Records contained in a dataset:
_ _ _ _ _

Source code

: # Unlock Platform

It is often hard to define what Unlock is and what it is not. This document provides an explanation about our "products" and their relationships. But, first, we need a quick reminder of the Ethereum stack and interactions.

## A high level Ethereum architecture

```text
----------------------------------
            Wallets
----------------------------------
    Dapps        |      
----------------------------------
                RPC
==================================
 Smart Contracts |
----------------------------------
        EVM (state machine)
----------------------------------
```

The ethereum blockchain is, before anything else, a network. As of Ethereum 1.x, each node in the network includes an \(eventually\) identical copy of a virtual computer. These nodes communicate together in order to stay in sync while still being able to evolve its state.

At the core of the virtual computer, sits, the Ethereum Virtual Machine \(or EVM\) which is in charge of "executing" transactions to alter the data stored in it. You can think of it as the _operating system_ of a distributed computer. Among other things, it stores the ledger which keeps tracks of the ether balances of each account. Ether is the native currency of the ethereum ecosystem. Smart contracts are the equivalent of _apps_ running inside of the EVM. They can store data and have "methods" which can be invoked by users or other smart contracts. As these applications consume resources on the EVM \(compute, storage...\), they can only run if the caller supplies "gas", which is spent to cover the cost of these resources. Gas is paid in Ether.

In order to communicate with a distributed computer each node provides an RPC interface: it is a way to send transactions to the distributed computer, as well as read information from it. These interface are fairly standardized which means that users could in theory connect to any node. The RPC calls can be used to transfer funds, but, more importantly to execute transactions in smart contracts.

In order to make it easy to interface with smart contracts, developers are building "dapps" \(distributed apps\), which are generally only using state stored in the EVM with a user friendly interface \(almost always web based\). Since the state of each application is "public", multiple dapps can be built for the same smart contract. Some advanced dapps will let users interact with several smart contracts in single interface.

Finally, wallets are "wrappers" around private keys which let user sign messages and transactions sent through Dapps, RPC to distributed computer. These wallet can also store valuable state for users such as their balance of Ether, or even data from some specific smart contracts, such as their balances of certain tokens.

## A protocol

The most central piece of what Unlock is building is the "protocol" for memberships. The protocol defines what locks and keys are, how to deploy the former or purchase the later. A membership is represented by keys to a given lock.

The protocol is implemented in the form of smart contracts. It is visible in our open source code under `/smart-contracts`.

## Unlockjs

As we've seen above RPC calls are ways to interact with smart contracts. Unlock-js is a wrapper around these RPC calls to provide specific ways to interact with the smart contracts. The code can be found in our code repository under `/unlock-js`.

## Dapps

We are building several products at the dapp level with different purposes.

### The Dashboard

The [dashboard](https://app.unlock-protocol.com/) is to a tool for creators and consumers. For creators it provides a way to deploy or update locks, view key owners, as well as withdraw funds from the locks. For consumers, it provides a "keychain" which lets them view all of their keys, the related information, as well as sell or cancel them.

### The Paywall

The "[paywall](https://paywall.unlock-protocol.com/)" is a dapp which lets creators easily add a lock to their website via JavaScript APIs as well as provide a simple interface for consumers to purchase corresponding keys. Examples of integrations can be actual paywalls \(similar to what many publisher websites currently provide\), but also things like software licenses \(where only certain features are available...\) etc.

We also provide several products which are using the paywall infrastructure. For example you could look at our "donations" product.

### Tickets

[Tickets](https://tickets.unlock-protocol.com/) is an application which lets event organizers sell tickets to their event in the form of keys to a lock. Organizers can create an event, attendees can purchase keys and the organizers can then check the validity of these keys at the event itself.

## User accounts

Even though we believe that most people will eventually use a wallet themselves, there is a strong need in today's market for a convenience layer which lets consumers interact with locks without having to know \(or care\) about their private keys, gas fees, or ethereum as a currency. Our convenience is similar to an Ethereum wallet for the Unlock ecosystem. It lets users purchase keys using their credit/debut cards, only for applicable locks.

_ _ _ _ _

WHAT TO PRODUCE | Identify each line in the records above that contains the word "level", and copy it out in full.

TASK OUTPUT |
## A high level Ethereum architecture
We are building several products at the dapp level with different purposes.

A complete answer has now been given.